Beginning with the line that holds "A8 & Entropy" in the data below, give again every line through the one that holds "G7 & C5 (vacuum", exactly as written.

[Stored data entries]
+++

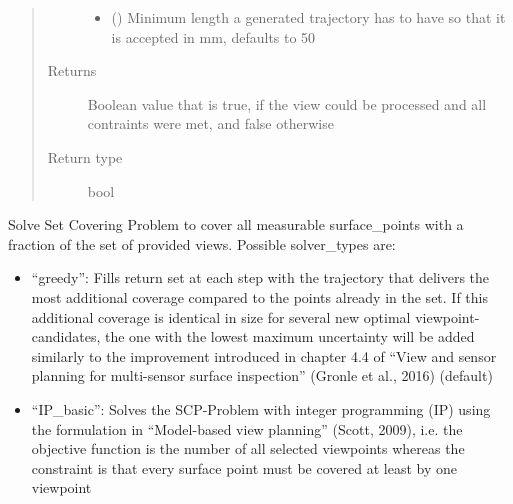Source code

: \documentclass[letterpaper,10pt,english]{sphinxmanual}
\begin{document}
\begin{fulllineitems}
\begin{fulllineitems}
\begin{quote}
\begin{description}
\begin{itemize}
\item {} 
 (\sphinxstyleliteralemphasis{, }) \textendash{} Minimum length a generated trajectory has to have so that it is accepted in mm, defaults to 50

\end{itemize}

\item[{Returns}] \leavevmode
Boolean value that is true, if the view could be processed and all contraints were met, and false otherwise

\item[{Return type}] \leavevmode
bool

\end{description}\end{quote}

\end{fulllineitems}


\begin{fulllineitems}
\label{\detokenize{module_trajectory_manager:agiprobot_measurement.trajectory_manager.TrajectoryManager.solve_scp}}
Solve Set Covering Problem to cover all measurable surface\_points with a fraction of the set of provided views.
Possible solver\_types are:
\begin{itemize}
\item {} 
“greedy”: Fills return set at each step with the trajectory that delivers the most
additional coverage compared to the points already in the set. If this additional coverage is
identical in size for several new optimal viewpoint-candidates, the one with the lowest maximum
uncertainty will be added similarly to the improvement introduced in chapter 4.4 of 
“View and sensor planning for multi-sensor surface inspection” (Gronle et al., 2016)  (default)

\item {} 
“IP\_basic”: Solves the SCP-Problem with integer programming (IP) using the formulation in
“Model-based view planning” (Scott, 2009), i.e. the objective function is the number of all
selected viewpoints whereas the constraint is that every surface point must be covered at least by one viewpoint


\end{itemize}
\end{fulllineitems}
\end{fulllineitems}
\end{document}
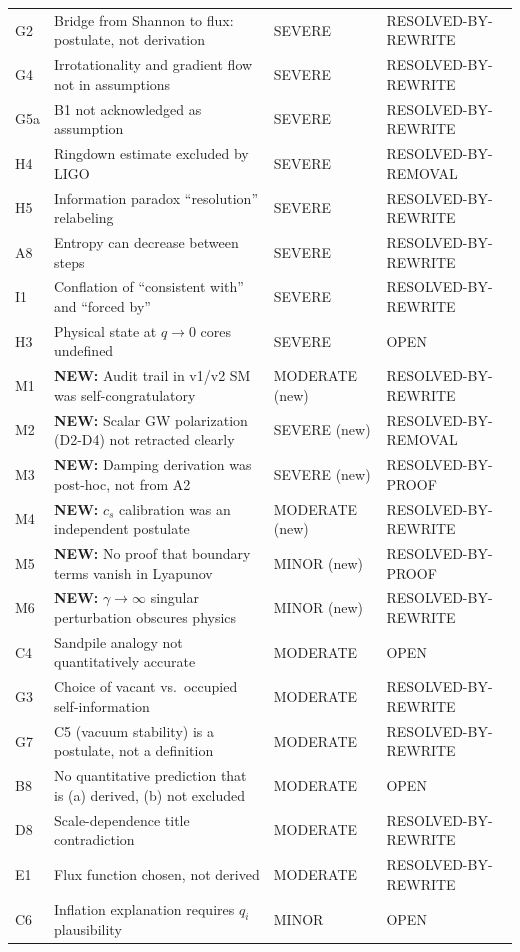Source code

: \documentclass[reprint]{revtex4-2}
\begin{document}
\begin{table}[h]
\begin{tabular}{p{0.5cm}p{5.5cm}ll}
G2 & Bridge from Shannon to flux: postulate, not derivation & SEVERE & RESOLVED-BY-REWRITE \\
G4 & Irrotationality and gradient flow not in assumptions & SEVERE & RESOLVED-BY-REWRITE \\
G5a & B1 not acknowledged as assumption & SEVERE & RESOLVED-BY-REWRITE \\
H4 & Ringdown estimate excluded by LIGO & SEVERE & RESOLVED-BY-REMOVAL \\
H5 & Information paradox ``resolution'' relabeling & SEVERE & RESOLVED-BY-REWRITE \\
A8 & Entropy can decrease between steps & SEVERE & RESOLVED-BY-REWRITE \\
I1 & Conflation of ``consistent with'' and ``forced by'' & SEVERE & RESOLVED-BY-REWRITE \\
H3 & Physical state at $q\to 0$ cores undefined & SEVERE & OPEN \\
M1 & \textbf{NEW:} Audit trail in v1/v2 SM was self-congratulatory & MODERATE (new) & RESOLVED-BY-REWRITE \\
M2 & \textbf{NEW:} Scalar GW polarization (D2-D4) not retracted clearly & SEVERE (new) & RESOLVED-BY-REMOVAL \\
M3 & \textbf{NEW:} Damping derivation was post-hoc, not from A2 & SEVERE (new) & RESOLVED-BY-PROOF \\
M4 & \textbf{NEW:} $c_s$ calibration was an independent postulate & MODERATE (new) & RESOLVED-BY-REWRITE \\
M5 & \textbf{NEW:} No proof that boundary terms vanish in Lyapunov & MINOR (new) & RESOLVED-BY-PROOF \\
M6 & \textbf{NEW:} $\gamma\to\infty$ singular perturbation obscures physics & MINOR (new) & RESOLVED-BY-REWRITE \\
C4 & Sandpile analogy not quantitatively accurate & MODERATE & OPEN \\
G3 & Choice of vacant vs.\ occupied self-information & MODERATE & RESOLVED-BY-REWRITE \\
G7 & C5 (vacuum stability) is a postulate, not a definition & MODERATE & RESOLVED-BY-REWRITE \\
B8 & No quantitative prediction that is (a) derived, (b) not excluded & MODERATE & OPEN \\
D8 & Scale-dependence title contradiction & MODERATE & RESOLVED-BY-REWRITE \\
E1 & Flux function chosen, not derived & MODERATE & RESOLVED-BY-REWRITE \\
C6 & Inflation explanation requires $q_i$ plausibility & MINOR & OPEN \\
\bottomrule
\end{tabular}
\end{table}
\end{document}
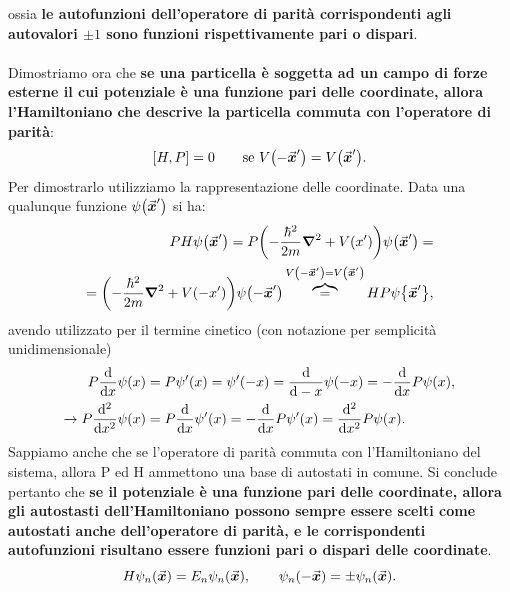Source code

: ossia \textbf{le autofunzioni dell'operatore di parità corrispondenti agli autovalori $\pm1$ sono funzioni rispettivamente pari o dispari}.\\
\\
Dimostriamo ora che \textbf{se una particella è soggetta ad un campo di forze esterne il cui potenziale è una funzione pari delle coordinate, allora l'Hamiltoniano che descrive la particella commuta con l'operatore di parità}:
\begin{equation}
  \comm{H}{P} = 0 \qquad \text{se } V\qty(-\va*{x}')= V\qty(\va*{x}') .
\end{equation}
Per dimostrarlo utilizziamo la rappresentazione delle coordinate. Data una qualunque funzione $\psi\qty(\va*{x}')$ si ha:
\begin{align}
  PH\psi\qty(\va*{x}') = P\qty(-\frac{\hbar^2}{2m}\grad^2+V\qty(x'))\psi\qty(\va*{x}') =\nonumber\\
  =\qty(-\frac{\hbar^2}{2m}\grad^2+V\qty(-x'))\psi\qty(-\va*{x}') \overbrace{=}^{ V\qty(-\va*{x}')=V\qty(\va*{x}')} HP\psi\qty{\va*{x}'}  ,
\end{align}
avendo utilizzato per il termine cinetico (con notazione per semplicità unidimensionale)
\begin{align}
  P\dv{x}\psi(x)&=P\psi'(x)= \psi'(-x)=\dv{-x}\psi(-x)=-\dv{x}P\psi(x),\\
  \to P\dv[2]{x}\psi(x)&= P\dv{x}\psi'(x) = -\dv{x}P\psi'(x)= \dv[2]{x}P\psi(x) .
\end{align}
Sappiamo anche che se l'operatore di parità commuta con l'Hamiltoniano del sistema, allora P ed H ammettono una base di autostati in comune. Si conclude pertanto che \textbf{se il potenziale è una funzione pari delle coordinate, allora gli autostasti dell'Hamiltoniano possono sempre essere scelti come autostati anche dell'operatore di parità, e le corrispondenti autofunzioni risultano essere funzioni pari o dispari delle coordinate}.
\begin{equation}
  H\psi_n\qty(\va*{x})=E_n\psi_n\qty(\va*{x}), \qquad \psi_n\qty(-\va*{x})=\pm\psi_n\qty(\va*{x}) .
\end{equation}
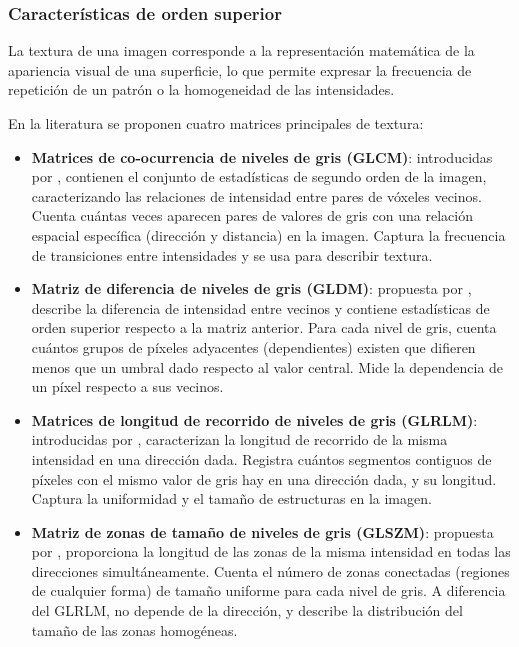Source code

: \subsubsection{Características de orden superior}

La textura de una imagen corresponde a la representación matemática de la apariencia visual de una superficie, lo que permite expresar la frecuencia de repetición de un patrón o la homogeneidad de las intensidades.

En la literatura se proponen cuatro matrices principales de textura:

\begin{itemize}
    \item \textbf{Matrices de co-ocurrencia de niveles de gris (GLCM)}: introducidas por \cite{haralick2007textural}, contienen el conjunto de estadísticas de segundo orden de la imagen, caracterizando las relaciones de intensidad entre pares de vóxeles vecinos. Cuenta cuántas veces aparecen pares de valores de gris con una relación espacial específica (dirección y distancia) en la imagen. Captura la frecuencia de transiciones entre intensidades y se usa para describir textura.
    
    \item \textbf{Matriz de diferencia de niveles de gris (GLDM)}: propuesta por \cite{amadasun1989textural}, describe la diferencia de intensidad entre vecinos y contiene estadísticas de orden superior respecto a la matriz anterior. Para cada nivel de gris, cuenta cuántos grupos de píxeles adyacentes (dependientes) existen que difieren menos que un umbral dado respecto al valor central. Mide la dependencia de un píxel respecto a sus vecinos.
    
    \item \textbf{Matrices de longitud de recorrido de niveles de gris (GLRLM)}: introducidas por \cite{galloway1974texture}, caracterizan la longitud de recorrido de la misma intensidad en una dirección dada. Registra cuántos segmentos contiguos de píxeles con el mismo valor de gris hay en una dirección dada, y su longitud. Captura la uniformidad y el tamaño de estructuras en la imagen.
    
    \item \textbf{Matriz de zonas de tamaño de niveles de gris (GLSZM)}: propuesta por \cite{thibault2013advanced}, proporciona la longitud de las zonas de la misma intensidad en todas las direcciones simultáneamente. Cuenta el número de zonas conectadas (regiones de cualquier forma) de tamaño uniforme para cada nivel de gris. A diferencia del GLRLM, no depende de la dirección, y describe la distribución del tamaño de las zonas homogéneas.
\end{itemize}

+++

■ **RESULT**:
A8 & Entropy can decrease between steps & SEVERE & RESOLVED-BY-REWRITE \\
I1 & Conflation of ``consistent with'' and ``forced by'' & SEVERE & RESOLVED-BY-REWRITE \\
H3 & Physical state at $q\to 0$ cores undefined & SEVERE & OPEN \\
M1 & \textbf{NEW:} Audit trail in v1/v2 SM was self-congratulatory & MODERATE (new) & RESOLVED-BY-REWRITE \\
M2 & \textbf{NEW:} Scalar GW polarization (D2-D4) not retracted clearly & SEVERE (new) & RESOLVED-BY-REMOVAL \\
M3 & \textbf{NEW:} Damping derivation was post-hoc, not from A2 & SEVERE (new) & RESOLVED-BY-PROOF \\
M4 & \textbf{NEW:} $c_s$ calibration was an independent postulate & MODERATE (new) & RESOLVED-BY-REWRITE \\
M5 & \textbf{NEW:} No proof that boundary terms vanish in Lyapunov & MINOR (new) & RESOLVED-BY-PROOF \\
M6 & \textbf{NEW:} $\gamma\to\infty$ singular perturbation obscures physics & MINOR (new) & RESOLVED-BY-REWRITE \\
C4 & Sandpile analogy not quantitatively accurate & MODERATE & OPEN \\
G3 & Choice of vacant vs.\ occupied self-information & MODERATE & RESOLVED-BY-REWRITE \\
G7 & C5 (vacuum stability) is a postulate, not a definition & MODERATE & RESOLVED-BY-REWRITE \\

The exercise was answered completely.